Mercury in Seafood Not a Risk Factor for CVD Death

Exposure to mercury in seafood does not appear to raise the risk for death from cardiovascular disease (CVD) or any cause, according to US National Health and Nutrition Examination Survey (NHANES) data.

“Our study showed that the environmental mercury exposure at the currently low-to-moderate level was not associated with risk of all-cause or CVD mortality among US adults,” Yangbo Sun, MD, PhD, Department of Preventive Medicine, University of Tennessee Health Science Center, Memphis, told theheart.org | Medscape Cardiology.

“At the current mercury exposure levels in US adults, this study does not provide evidence to change the current dietary guidelines recommending seafood consumption as part of a healthy diet for US adults, in terms of concerns about the cardiovascular effects of mercury,” Sun said.

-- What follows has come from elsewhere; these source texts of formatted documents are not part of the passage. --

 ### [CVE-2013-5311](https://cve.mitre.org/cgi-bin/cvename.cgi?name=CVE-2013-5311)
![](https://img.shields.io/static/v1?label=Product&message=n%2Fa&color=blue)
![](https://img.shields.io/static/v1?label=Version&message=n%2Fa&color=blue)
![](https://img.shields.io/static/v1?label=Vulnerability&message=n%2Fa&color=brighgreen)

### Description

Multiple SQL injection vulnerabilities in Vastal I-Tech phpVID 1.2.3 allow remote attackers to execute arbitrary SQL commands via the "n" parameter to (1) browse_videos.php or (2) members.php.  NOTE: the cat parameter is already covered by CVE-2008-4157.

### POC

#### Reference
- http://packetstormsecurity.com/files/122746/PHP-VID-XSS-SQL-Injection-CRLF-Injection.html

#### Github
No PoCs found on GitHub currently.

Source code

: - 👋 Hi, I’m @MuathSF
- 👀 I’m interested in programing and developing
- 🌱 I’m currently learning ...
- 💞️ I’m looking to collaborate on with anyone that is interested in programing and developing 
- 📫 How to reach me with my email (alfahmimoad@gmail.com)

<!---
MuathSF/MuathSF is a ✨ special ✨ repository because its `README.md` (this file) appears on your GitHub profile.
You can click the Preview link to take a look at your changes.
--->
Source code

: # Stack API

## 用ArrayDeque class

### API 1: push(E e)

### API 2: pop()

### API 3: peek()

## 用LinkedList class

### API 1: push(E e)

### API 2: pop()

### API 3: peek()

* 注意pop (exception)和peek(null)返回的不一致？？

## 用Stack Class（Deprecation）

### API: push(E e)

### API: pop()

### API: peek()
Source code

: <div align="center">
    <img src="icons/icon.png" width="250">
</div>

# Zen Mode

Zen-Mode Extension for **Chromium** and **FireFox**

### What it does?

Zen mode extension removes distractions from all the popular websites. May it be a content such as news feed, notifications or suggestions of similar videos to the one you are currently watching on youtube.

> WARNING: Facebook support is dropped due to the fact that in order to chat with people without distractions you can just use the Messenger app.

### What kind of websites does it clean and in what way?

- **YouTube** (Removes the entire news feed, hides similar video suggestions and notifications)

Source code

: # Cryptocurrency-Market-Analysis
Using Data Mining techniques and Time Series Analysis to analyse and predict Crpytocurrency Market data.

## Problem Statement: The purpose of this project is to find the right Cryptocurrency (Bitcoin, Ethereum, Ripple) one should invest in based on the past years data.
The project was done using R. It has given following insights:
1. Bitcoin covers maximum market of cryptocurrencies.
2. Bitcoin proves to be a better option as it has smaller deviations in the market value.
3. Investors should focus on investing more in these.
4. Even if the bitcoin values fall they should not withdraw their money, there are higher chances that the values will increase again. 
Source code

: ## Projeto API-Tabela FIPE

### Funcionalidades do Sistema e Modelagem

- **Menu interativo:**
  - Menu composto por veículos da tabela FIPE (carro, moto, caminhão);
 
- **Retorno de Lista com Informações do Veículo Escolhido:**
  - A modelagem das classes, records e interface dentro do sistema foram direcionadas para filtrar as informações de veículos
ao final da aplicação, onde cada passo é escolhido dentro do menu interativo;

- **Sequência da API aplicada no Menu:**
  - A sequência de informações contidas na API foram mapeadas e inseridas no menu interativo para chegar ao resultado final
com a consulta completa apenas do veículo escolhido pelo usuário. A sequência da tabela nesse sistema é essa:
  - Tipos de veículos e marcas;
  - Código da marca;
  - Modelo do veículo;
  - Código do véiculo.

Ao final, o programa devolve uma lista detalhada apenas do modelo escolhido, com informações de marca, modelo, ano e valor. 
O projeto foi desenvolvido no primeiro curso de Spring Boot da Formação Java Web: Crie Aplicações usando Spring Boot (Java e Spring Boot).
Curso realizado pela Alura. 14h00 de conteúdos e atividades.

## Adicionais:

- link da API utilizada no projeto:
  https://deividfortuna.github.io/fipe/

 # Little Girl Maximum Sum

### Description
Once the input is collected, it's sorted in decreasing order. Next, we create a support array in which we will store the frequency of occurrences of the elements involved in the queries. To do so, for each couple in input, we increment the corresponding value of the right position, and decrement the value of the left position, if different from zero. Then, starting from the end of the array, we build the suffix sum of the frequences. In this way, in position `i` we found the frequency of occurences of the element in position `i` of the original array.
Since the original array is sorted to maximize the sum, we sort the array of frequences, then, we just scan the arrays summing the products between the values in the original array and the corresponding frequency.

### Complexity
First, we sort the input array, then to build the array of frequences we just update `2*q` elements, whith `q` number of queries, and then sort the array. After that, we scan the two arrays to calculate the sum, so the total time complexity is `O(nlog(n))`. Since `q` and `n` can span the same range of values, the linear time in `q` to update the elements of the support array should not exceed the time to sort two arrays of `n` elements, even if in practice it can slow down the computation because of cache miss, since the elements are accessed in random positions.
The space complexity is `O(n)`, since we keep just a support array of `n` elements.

“However, these findings are not relevant to the dietary guidelines for specific subpopulations such as pregnant women, where attention to the neurotoxic effects to their children of methylmercury exposure from specific fish species is important,” Sun said.

The study was published online November 29 in JAMA Network Open.  

Fears of Mercury in Seafood Unjust?

Seafood is packed with heart-healthy omega-3 fatty acids. But many people limit their seafood intake over fears of mercury exposure from seafood, making it important to clarify the potential health effects of current mercury exposure in contemporary populations, the researchers say.

To that end, they evaluated trends in blood mercury concentrations and the association of seafood consumption and blood mercury concentrations with all-cause and CVD-related mortality in a nationally representative sample of 17,294 adults who participated in NHANES from 2003-2012.

Seafood consumption was assessed via two 24-hour dietary recalls and mercury exposure was assessed by blood mercury levels.

Participants had a mean age of 45.9 years, 53.3% were women and the mean blood mercury concentration was 1.62 μg/L. During 131,276 person-years of follow-up, 1076 people died, 181 of these from CVD.

In multivariable analysis, an increase in seafood consumption of 1 oz equivalent per day was not associated with risk for all-cause mortality (adjusted hazard ratio [HR], 0.84; 95% CI, 0.66 – 1.07) or CVD-related mortality (adjusted HR, 0.89; 95% CI, 0.54 – 1.47).

Additionally, blood mercury levels were not associated with the risk for all-cause or CVD-related mortality.

When comparing the highest with the lowest quartile of blood mercury level, the multivariable-adjusted HRs were 0.82 (95% CI, 0.66 – 1.05) for all-cause mortality and 0.90 (95% CI, 0.53 – 1.52) for CVD-related mortality.

The lack of association between blood mercury concentrations and mortality was independent of dietary intake of EPA and DHA or selenium.

Caveats and Cautionary Notes

Strengths of the study include the nationally representative sample of US adults and the detailed and high-quality data collection in the NHANES, allowing for the control of potential confounding effects from a variety of demographic, socioeconomic, dietary, and lifestyle factors; health status; and family history of CVD, the authors note.

A limitation of the study is that only one measure of blood mercury concentration was available; thus, it may not indicate long-term exposure, which may have contributed to the null association, they point out.  

The small number of deaths from CVD is another limitation, which may have limited the statistical power to detect a significant association. Also, despite adjustment for a variety of potential confounders, residual confounding may still exist.

Despite these and other limitations, the findings “do not support an association of usual levels of concentrations to environmental mercury with mortality among US adults,” the researchers write.

As such, the findings “may inform future public health guidelines regarding mercury exposure, seafood consumption, and cardiovascular health promotion,” they say.

The study was partly supported by a research grant from the National Institutes of Health. The authors have disclosed no relevant financial relationships.